I’d also be a liar if I didn’t admit, again, that I was part Pique’s most infamous “goal-net clipping” after the 2010 World Cup final, deep in the bowels of Johannesburg’s Soccer City stadium. A rude, objectionable employee was lying about where the match nets were hidden and not only denying Spain’s centre-half the chance to snip ‘n save even a tiny section, but sneering at him too.
“Right, Graham: I’ll punch him, you grab those nets and we’ll make a run for it” suggested the man who, 35 minutes earlier, had lifted Spain’s first-ever World Cup in front of a global TV audience of billions. In one of the few demonstrably wise decisions of my life, I persuaded Gerard that negotiations were better than pugilism.
Barcelona and USMNT defender Sergino Dest reflects on his time playing with Lionel Messi after the forward left for PSG.
These negotiations, over the past three weeks, have been complex, interesting and unique and on Sunday night, they yielded spectacular consequences.
Many moons ago, interviewed by a Catalan radio journalist, Pique let slip the idea that one day, he expected to become President at Camp Nou, but recent business adventures were beginning, in my opinion, to suggest his ambition had changed its gaze. It felt like esports, tennis, social media expansion, blockchain-supported fantasy football investment, film and documentary-making might all be starting to make his future-vision macro, not micro.

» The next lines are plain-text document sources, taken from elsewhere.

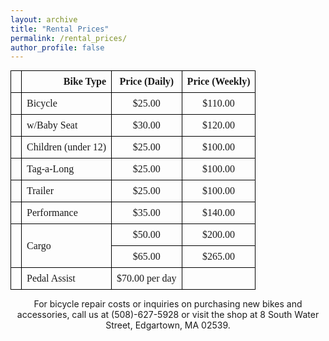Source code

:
 ```yaml
---
layout: archive
title: "Rental Prices"
permalink: /rental_prices/
author_profile: false
---
```


<style>
  table {
    width: auto;
    font-size: 12pt;
    font-family: Georgia, serif;
    border-collapse: collapse;
    margin: 0 auto; /* Center the table */
  }
  th, td {
    padding: 8px;
    text-align: left;
    border: 1px solid black;
  }
  .price-column {
    text-align: center;
  }
  .type-column {
    text-align: right;
  }
</style>

<table>
  <thead>
    <tr>
      <th></th>
      <th class="type-column">Bike Type</th>
      <th class="price-column">Price (Daily)</th>
      <th class="price-column">Price (Weekly)</th>
    </tr>
  </thead>
  <tbody>
    <tr>
      <td></td>
      <td>Bicycle</td>
      <td class="price-column">&dollar;25.00</td>
      <td class="price-column">&dollar;110.00</td>
    </tr>
    <tr>
      <td></td>
      <td>w/Baby Seat</td>
      <td class="price-column">&dollar;30.00</td>
      <td class="price-column">&dollar;120.00</td>
    </tr>
    <tr>
      <td></td>
      <td>Children (under 12)</td>
      <td class="price-column">&dollar;25.00</td>
      <td class="price-column">&dollar;100.00</td>
    </tr>
    <tr>
      <td></td>
      <td>Tag-a-Long</td>
      <td class="price-column">&dollar;25.00</td>
      <td class="price-column">&dollar;100.00</td>
    </tr>
    <tr>
      <td></td>
      <td>Trailer</td>
      <td class="price-column">&dollar;25.00</td>
      <td class="price-column">&dollar;100.00</td>
    </tr>
    <tr>
      <td></td>
      <td>Performance</td>
      <td class="price-column">&dollar;35.00</td>
      <td class="price-column">&dollar;140.00</td>
    </tr>
    <tr>
      <td rowspan="2"></td>
      <td rowspan="2">Cargo</td>
      <td class="price-column">&dollar;50.00</td>
      <td class="price-column">&dollar;200.00</td>
    </tr>
    <tr>
      <td class="price-column">&dollar;65.00</td>
      <td class="price-column">&dollar;265.00</td>
    </tr>
    <tr>
      <td></td>
      <td>Pedal Assist</td>
      <td class="price-column">&dollar;70.00 per day</td>
      <td></td>
    </tr>
  </tbody>
</table>

<p align="center">For bicycle repair costs or inquiries on purchasing new bikes and accessories, call us at (508)-627-5928 or visit the shop at 8 South Water Street, Edgartown, MA 02539.</p>
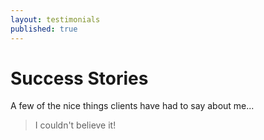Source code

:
 ```yaml
---
layout: testimonials
published: true
---
```


# Success Stories

A few of the nice things clients have had to say about me...

> I couldn't believe it!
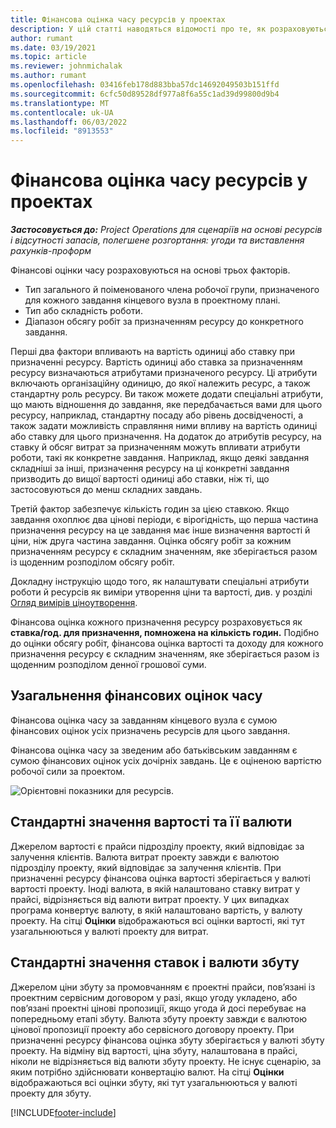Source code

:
 ```yaml
---
title: Фінансова оцінка часу ресурсів у проектах
description: У цій статті наводяться відомості про те, як розраховуються фінансові оцінки часу.
author: rumant
ms.date: 03/19/2021
ms.topic: article
ms.reviewer: johnmichalak
ms.author: rumant
ms.openlocfilehash: 03416feb178d883bba57dc14692049503b151ffd
ms.sourcegitcommit: 6cfc50d89528df977a8f6a55c1ad39d99800d9b4
ms.translationtype: MT
ms.contentlocale: uk-UA
ms.lasthandoff: 06/03/2022
ms.locfileid: "8913553"
---
```

# <a name="financial-estimates-for-resource-time-on-projects"></a>Фінансова оцінка часу ресурсів у проектах

_**Застосовується до:** Project Operations для сценаріїв на основі ресурсів і відсутності запасів, полегшене розгортання: угоди та виставлення рахунків-проформ_

Фінансові оцінки часу розраховуються на основі трьох факторів. 

- Тип загального й поіменованого члена робочої групи, призначеного для кожного завдання кінцевого вузла в проектному плані. 
- Тип або складність роботи.
- Діапазон обсягу робіт за призначенням ресурсу до конкретного завдання. 

Перші два фактори впливають на вартість одиниці або ставку при призначенні ресурсу. Вартість одиниці або ставка за призначенням ресурсу визначаються атрибутами призначеного ресурсу. Ці атрибути включають організаційну одиницю, до якої належить ресурс, а також стандартну роль ресурсу. Ви також можете додати спеціальні атрибути, що мають відношення до завдання, яке передбачається вами для цього ресурсу, наприклад, стандартну посаду або рівень досвідченості, а також задати можливість справляння ними впливу на вартість одиниці або ставку для цього призначення.
На додаток до атрибутів ресурсу, на ставку й обсяг витрат за призначенням можуть впливати атрибути роботи, такі як конкретне завдання. Наприклад, якщо деякі завдання складніші за інші, призначення ресурсу на ці конкретні завдання призводить до вищої вартості одиниці або ставки, ніж ті, що застосовуються до менш складних завдань.   

Третій фактор забезпечує кількість годин за цією ставкою. Якщо завдання охоплює два цінові періоди, є вірогідність, що перша частина призначення ресурсу на це завдання має інше визначення вартості й ціни, ніж друга частина завдання. Оцінка обсягу робіт за кожним призначенням ресурсу є складним значенням, яке зберігається разом із щоденним розподілом обсягу робіт.

Докладну інструкцію щодо того, як налаштувати спеціальні атрибути роботи й ресурсів як виміри утворення ціни та вартості, див. у розділі [Огляд вимірів ціноутворення](../pricing-costing/pricing-dimensions-overview.md).

Фінансова оцінка кожного призначення ресурсу розраховується як **ставка/год. для призначення, помножена на кількість годин.**  Подібно до оцінки обсягу робіт, фінансова оцінка вартості та доходу для кожного призначення ресурсу є складним значенням, яке зберігається разом із щоденним розподілом денної грошової суми. 

## <a name="summarizing-financial-estimates-for-time"></a>Узагальнення фінансових оцінок часу
Фінансова оцінка часу за завданням кінцевого вузла є сумою фінансових оцінок усіх призначень ресурсів для цього завдання.

Фінансова оцінка часу за зведеним або батьківським завданням є сумою фінансових оцінок усіх дочірніх завдань. Це є оціненою вартістю робочої сили за проектом. 

![Орієнтовні показники для ресурсів.](./media/navigation12.png)

## <a name="default-cost-price-and-cost-currency"></a>Стандартні значення вартості та її валюти

Джерелом вартості є прайси підрозділу проекту, який відповідає за залучення клієнтів. Валюта витрат проекту завжди є валютою підрозділу проекту, який відповідає за залучення клієнтів. При призначенні ресурсу фінансова оцінка вартості зберігається у валюті вартості проекту. Іноді валюта, в якій налаштовано ставку витрат у прайсі, відрізняється від валюти витрат проекту. У цих випадках програма конвертує валюту, в якій налаштовано вартість, у валюту проекту. На сітці **Оцінки** відображаються всі оцінки вартості, які тут узагальнюються у валюті проекту для витрат. 

## <a name="default-bill-rate-and-sales-currency"></a>Стандартні значення ставок і валюти збуту

Джерелом ціни збуту за промовчанням є проектні прайси, пов’язані із проектним сервісним договором у разі, якщо угоду укладено, або пов’язані проектні цінові пропозиції, якщо угода й досі перебуває на попередньому етапі збуту. Валюта збуту проекту завжди є валютою цінової пропозиції проекту або сервісного договору проекту. При призначенні ресурсу фінансова оцінка збуту зберігається у валюті збуту проекту. На відміну від вартості, ціна збуту, налаштована в прайсі, ніколи не відрізняється від валюти збуту проекту. Не існує сценарію, за яким потрібно здійснювати конвертацію валют. На сітці **Оцінки** відображаються всі оцінки збуту, які тут узагальнюються у валюті проекту для збуту. 

[!INCLUDE[footer-include](../includes/footer-banner.md)]
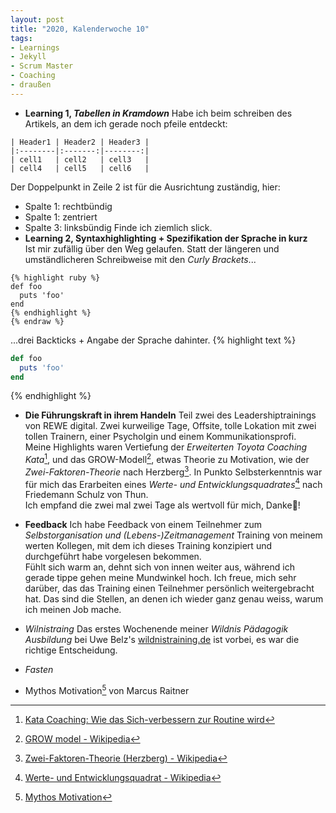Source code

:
 ```yaml
---
layout: post
title: "2020, Kalenderwoche 10"
tags:
- Learnings
- Jekyll
- Scrum Master
- Coaching
- draußen
---
```

* **Learning 1,  *Tabellen in Kramdown***
Habe ich beim schreiben des Artikels, 
an dem ich gerade noch pfeile entdeckt: 
```kramdown 
| Header1 | Header2 | Header3 |
|:--------|:-------:|--------:|
| cell1   | cell2   | cell3   |
| cell4   | cell5   | cell6   |
```
Der Doppelpunkt in Zeile 2 ist für die Ausrichtung zuständig, hier:
  *  Spalte 1: rechtbündig
  *  Spalte 1: zentriert
  *  Spalte 3: linksbündig
Finde ich ziemlich slick.
* **Learning 2, Syntaxhighlighting + Spezifikation der Sprache in  kurz**  
Ist mir zufällig über den Weg gelaufen.
Statt der längeren und umständlicheren Schreibweise mit den *Curly Brackets*...

```{% raw %}
{% highlight ruby %}
def foo
  puts 'foo'
end
{% endhighlight %}
{% endraw %}
```

...drei Backticks + Angabe der Sprache dahinter.
{% highlight text %}
```ruby
def foo
  puts 'foo'
end
```
{% endhighlight %}
* **Die Führungskraft in ihrem Handeln**
Teil zwei des Leadershiptrainings von  REWE digital.
Zwei kurweilige Tage, Offsite, tolle Lokation mit zwei tollen Trainern, 
einer Psycholgin und einem Kommunikationsprofi.<!--break-->  
Meine Highlights waren Vertiefung der *Erweiterten Toyota Coaching Kata*[^kata],
und das GROW-Modell[^grow], etwas Theorie zu Motivation, 
wie der *Zwei-Faktoren-Theorie* nach Herzberg[^mot]. 
In Punkto Selbsterkenntnis war für mich das Erarbeiten eines *Werte- und Entwicklungsquadrates*[^wq] 
nach Friedemann Schulz von Thun.  
Ich empfand die zwei mal zwei Tage als wertvoll für mich, Danke🙏!
* **Feedback**
Ich habe Feedback von einem Teilnehmer 
zum *Selbstorganisation und (Lebens-)Zeitmanagement* Training 
von meinem werten Kollegen, mit dem ich dieses Training konzipiert 
und durchgeführt habe vorgelesen bekommen.  
Fühlt sich warm an, dehnt sich von innen weiter aus, 
während ich gerade tippe gehen meine Mundwinkel hoch.
Ich freue, mich sehr darüber, das das Training einen Teilnehmer persönlich weitergebracht hat. 
Das sind die Stellen, an denen ich wieder ganz genau weiss, warum ich meinen Job mache.
* *Wilnistraing* 
Das erstes Wochenende meiner *Wildnis Pädagogik Ausbildung* bei Uwe Belz's [wildnistraining.de](https://www.wildnistraining.de) ist vorbei, es war die richtige Entscheidung.

* *Fasten*
* Mythos Motivation[^motivation] von Marcus Raitner

[^table]: [Kramdown Quick Reference, Tables](https://kramdown.gettalong.org/quickref.html#tables)
[^kata]: [Kata Coaching: Wie das Sich-verbessern zur Routine wird](https://www.hrweb.at/2016/07/kata-coaching-wie-das-sich-verbessern-zur-routine-wird/)
[^grow]: [GROW model - Wikipedia](https://en.wikipedia.org/wiki/GROW_model)
[^mot]: [Zwei-Faktoren-Theorie (Herzberg) - Wikipedia](https://de.wikipedia.org/wiki/Zwei-Faktoren-Theorie_(Herzberg))
[^wq]: [Werte- und Entwicklungsquadrat - Wikipedia](https://de.wikipedia.org/wiki/Werte-_und_Entwicklungsquadrat)
[^wp]: [Wildnispädagogik - wildnistraining.de](https://www.wildnistraining.de/wildnisp%C3%A4dagogik/)
[^motivation]: [Mythos Motivation](https://fuehrung-erfahren.de/2020/03/mythos-motivation/)





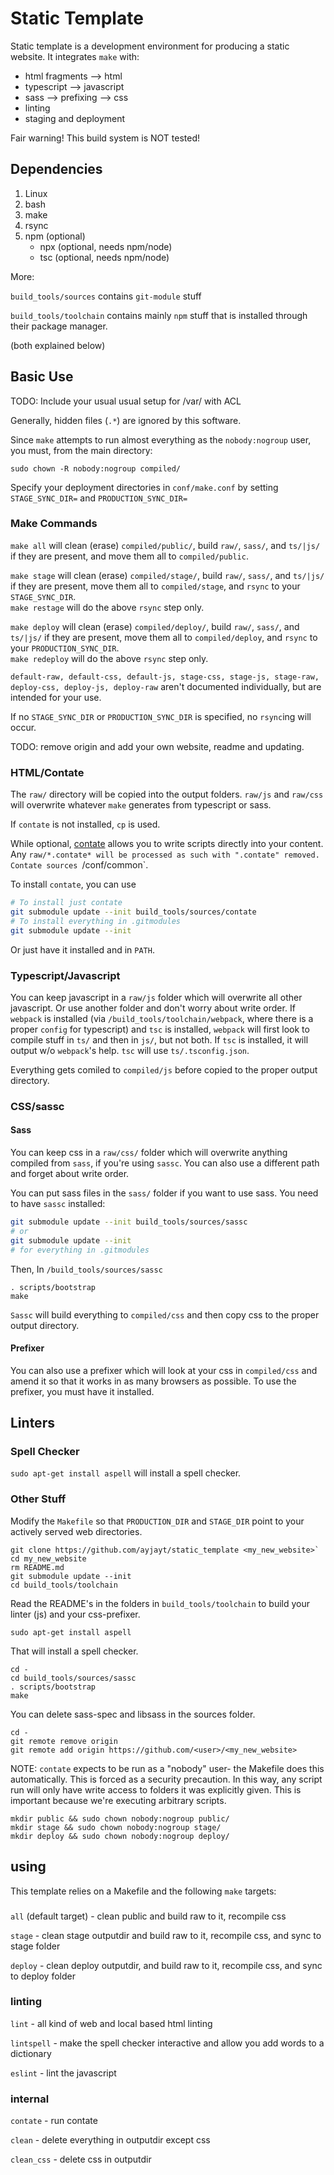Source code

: # Static Template

Static template is a development environment for producing a static website. It integrates `make` with:
* html fragments --> html
* typescript --> javascript
* sass --> prefixing --> css
* linting
* staging and deployment


Fair warning! This build system is NOT tested!

## Dependencies

1) Linux
2) bash
3) make
4) rsync
5) npm (optional)
	- npx (optional, needs npm/node)
	- tsc (optional, needs npm/node)

More:

`build_tools/sources` contains `git-module` stuff

`build_tools/toolchain` contains mainly `npm` stuff that is installed through their package manager.

(both explained below)

## Basic Use

TODO: Include your usual usual setup for /var/ with ACL

Generally, hidden files (`.*`) are ignored by this software.

Since `make` attempts to run almost everything as the `nobody:nogroup` user, you must, from the main directory:

```
sudo chown -R nobody:nogroup compiled/
```

Specify your deployment directories in `conf/make.conf` by setting `STAGE_SYNC_DIR=` and `PRODUCTION_SYNC_DIR=`

### Make Commands 
`make all` will clean (erase) `compiled/public/`, build `raw/`, `sass/`, and `ts/|js/` if they are present, and move them all to `compiled/public`.

`make stage` will clean (erase) `compiled/stage/`, build `raw/`, `sass/`, and `ts/|js/` if they are present, move them all to `compiled/stage`, and `rsync` to your `STAGE_SYNC_DIR`. \
`make restage` will do the above `rsync` step only.

`make deploy` will clean (erase) `compiled/deploy/`, build `raw/`, `sass/`, and `ts/|js/` if they are present, move them all to `compiled/deploy`, and `rsync` to your `PRODUCTION_SYNC_DIR`. \
`make redeploy` will do the above `rsync` step only.

`default-raw, default-css, default-js, stage-css, stage-js, stage-raw, deploy-css, deploy-js, deploy-raw` aren't documented individually, but are intended for your use.

If no `STAGE_SYNC_DIR` or `PRODUCTION_SYNC_DIR` is specified, no `rsync`ing will occur.

TODO: remove origin and add your own website, readme and updating.

### HTML/Contate

The `raw/` directory will be copied into the output folders. `raw/js` and `raw/css` will overwrite whatever `make` generates from typescript or sass.

If `contate` is not installed, `cp` is used. 

While optional, [contate](https://github.com/ajpikul.com/contate) allows you to write scripts directly into your content. Any `raw/*.contate* will be processed as such with ".contate" removed. Contate sources `/conf/common`. 

To install `contate`, you can use

```bash
# To install just contate
git submodule update --init build_tools/sources/contate
# To install everything in .gitmodules
git submodule update --init
```

Or just have it installed and in `PATH`.

### Typescript/Javascript

You can keep javascript in a `raw/js` folder which will overwrite all other javascript. Or use another folder and don't worry about write order. If `webpack` is installed (via `/build_tools/toolchain/webpack`, where there is a proper `config` for typescript) and `tsc` is installed, `webpack` will first look to compile stuff in `ts/` and then in `js/`, but not both.  If `tsc` is installed, it will output w/o `webpack`'s help. `tsc` will use `ts/.tsconfig.json`. 

Everything gets comiled to `compiled/js` before copied to the proper output directory.

### CSS/sassc

#### Sass

You can keep css in a `raw/css/` folder which will overwrite anything compiled from `sass`, if you're using `sassc`. You can also use a different path and forget about write order.

You can put sass files in the `sass/` folder if you want to use sass. You need to have `sassc` installed:

```bash
git submodule update --init build_tools/sources/sassc
# or
git submodule update --init
# for everything in .gitmodules
```
Then, In `/build_tools/sources/sassc`
```
. scripts/bootstrap
make
```

`Sassc` will build everything to `compiled/css` and then copy css to the proper output directory.

#### Prefixer

You can also use a prefixer which will look at your css in `compiled/css` and amend it so that it works in as many browsers as possible. 
To use the prefixer, you must have it installed.

## Linters

### Spell Checker

`sudo apt-get install aspell` will install a spell checker.


### Other Stuff
Modify the `Makefile` so that `PRODUCTION_DIR` and `STAGE_DIR` point to your actively served web directories.
```
git clone https://github.com/ayjayt/static_template <my_new_website>`
cd my_new_website
rm README.md
git submodule update --init
cd build_tools/toolchain
```
Read the README's in the folders in `build_tools/toolchain` to build your linter (js) and your css-prefixer.

`sudo apt-get install aspell`

That will install a spell checker.
```
cd -
cd build_tools/sources/sassc
. scripts/bootstrap
make
```
You can delete sass-spec and libsass in the sources folder.
```
cd -
git remote remove origin
git remote add origin https://github.com/<user>/<my_new_website>
```

NOTE: `contate` expects to be run as a "nobody" user- the Makefile does this automatically. This is forced as a security precaution. In this way, any script run will only have write access to folders it was explicitly given. This is important because we're executing arbitrary scripts.


```
mkdir public && sudo chown nobody:nogroup public/
mkdir stage && sudo chown nobody:nogroup stage/
mkdir deploy && sudo chown nobody:nogroup deploy/
```

## using

This template relies on a Makefile and the following `make` targets:

###
`all` (default target) - clean public and build raw to it, recompile css

`stage` - clean stage outputdir and build raw to it, recompile css, and sync to stage folder

`deploy` - clean deploy outputdir, and build raw to it, recompile css, and sync to deploy folder 

### linting
`lint` - all kind of web and local based html linting

`lintspell` - make the spell checker interactive and allow you add words to a dictionary

`eslint` - lint the javascript

### internal
`contate` - run contate

`clean` - delete everything in outputdir except css

`clean_css` - delete css in outputdir
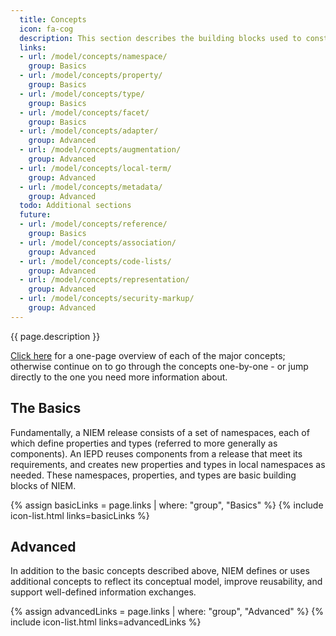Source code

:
 ```yaml
---
  title: Concepts
  icon: fa-cog
  description: This section describes the building blocks used to construct the model.
  links:
  - url: /model/concepts/namespace/
    group: Basics
  - url: /model/concepts/property/
    group: Basics
  - url: /model/concepts/type/
    group: Basics
  - url: /model/concepts/facet/
    group: Basics
  - url: /model/concepts/adapter/
    group: Advanced
  - url: /model/concepts/augmentation/
    group: Advanced
  - url: /model/concepts/local-term/
    group: Advanced
  - url: /model/concepts/metadata/
    group: Advanced
  todo: Additional sections
  future:
  - url: /model/concepts/reference/
    group: Basics
  - url: /model/concepts/association/
    group: Advanced
  - url: /model/concepts/code-lists/
    group: Advanced
  - url: /model/concepts/representation/
    group: Advanced
  - url: /model/concepts/security-markup/
    group: Advanced
---
```


{{ page.description }}

[Click here](overview) for a one-page overview of each of the major concepts; otherwise continue on to go through the concepts one-by-one - or jump directly to the one you need more information about.

## The Basics

Fundamentally, a NIEM release consists of a set of namespaces, each of which define properties and types (referred to more generally as components).  An IEPD reuses components from a release that meet its requirements, and creates new properties and types in local namespaces as needed.  These namespaces, properties, and types are basic building blocks of NIEM.

{% assign basicLinks = page.links | where: "group", "Basics" %}
{% include icon-list.html links=basicLinks %}

## Advanced

In addition to the basic concepts described above, NIEM defines or uses additional concepts to reflect its conceptual model, improve reusability, and support well-defined information exchanges.

{% assign advancedLinks = page.links | where: "group", "Advanced" %}
{% include icon-list.html links=advancedLinks %}
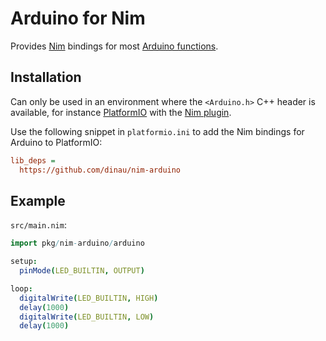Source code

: Arduino for Nim
===============

Provides [Nim][1] bindings for most [Arduino functions][2].

Installation
------------

Can only be used in an environment where the `<Arduino.h>` C++ header is
available, for instance [PlatformIO][3] with the [Nim plugin][4].

Use the following snippet in `platformio.ini` to add the Nim bindings for
Arduino to PlatformIO:

```ini
lib_deps =
  https://github.com/dinau/nim-arduino
```

Example
-------

`src/main.nim`:

```nim
import pkg/nim-arduino/arduino

setup:
  pinMode(LED_BUILTIN, OUTPUT)

loop:
  digitalWrite(LED_BUILTIN, HIGH)
  delay(1000)
  digitalWrite(LED_BUILTIN, LOW)
  delay(1000)
```

[1]: https://nim-lang.org
[2]: https://arduino.cc/reference
[3]: https://platformio.org
[4]: https://github.com/markspanbroek/nim-platformio
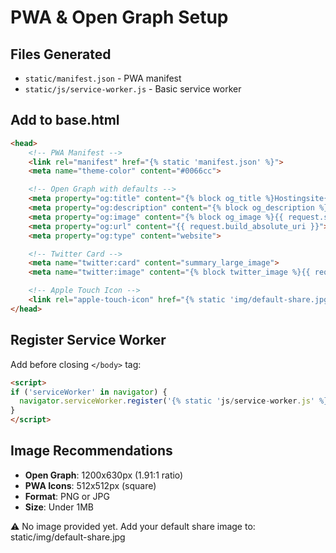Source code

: # PWA & Open Graph Setup

## Files Generated

- `static/manifest.json` - PWA manifest
- `static/js/service-worker.js` - Basic service worker


## Add to base.html

```html
<head>
    <!-- PWA Manifest -->
    <link rel="manifest" href="{% static 'manifest.json' %}">
    <meta name="theme-color" content="#0066cc">

    <!-- Open Graph with defaults -->
    <meta property="og:title" content="{% block og_title %}Hostingsite{% endblock %}">
    <meta property="og:description" content="{% block og_description %}this will be used to host static react or markdown files.{% endblock %}">
    <meta property="og:image" content="{% block og_image %}{{ request.scheme }}://{{ request.get_host }}{% static 'img/default-share.jpg' %}{% endblock %}">
    <meta property="og:url" content="{{ request.build_absolute_uri }}">
    <meta property="og:type" content="website">

    <!-- Twitter Card -->
    <meta name="twitter:card" content="summary_large_image">
    <meta name="twitter:image" content="{% block twitter_image %}{{ request.scheme }}://{{ request.get_host }}{% static 'img/default-share.jpg' %}{% endblock %}">

    <!-- Apple Touch Icon -->
    <link rel="apple-touch-icon" href="{% static 'img/default-share.jpg' %}">
</head>
```

## Register Service Worker

Add before closing `</body>` tag:

```html
<script>
if ('serviceWorker' in navigator) {
  navigator.serviceWorker.register('{% static 'js/service-worker.js' %}');
}
</script>
```

## Image Recommendations

- **Open Graph**: 1200x630px (1.91:1 ratio)
- **PWA Icons**: 512x512px (square)
- **Format**: PNG or JPG
- **Size**: Under 1MB

⚠️  No image provided yet. Add your default share image to: static/img/default-share.jpg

Today, I’m not so sure. I think the prospect of running the club he loves still drives him. Pique, don’t forget, was directly responsible for bringing over €250m of Rakuten sponsorship to FC Barcelona — remarkable. If he indeed becomes FC Barcelona president, I’d imagine that will be some considerable time in the future — and against the advice of most of his close confidants. Yet the recent evidence shows he’s likely to do a far better job than (between them) Sandro Rosell, Josep Maria Bartomeu or this version of Joan Laporta have been capable.
Remember the ill-conceived, sublimely selfish and embarrassingly announced Super League project via which Laporta is still umbilically tied to Florentino Perez? Who was the biggest Spanish footballer to come out and oppose the concept? Yeah, you guessed it.
President Pique? I’d say so. Wouldn’t you?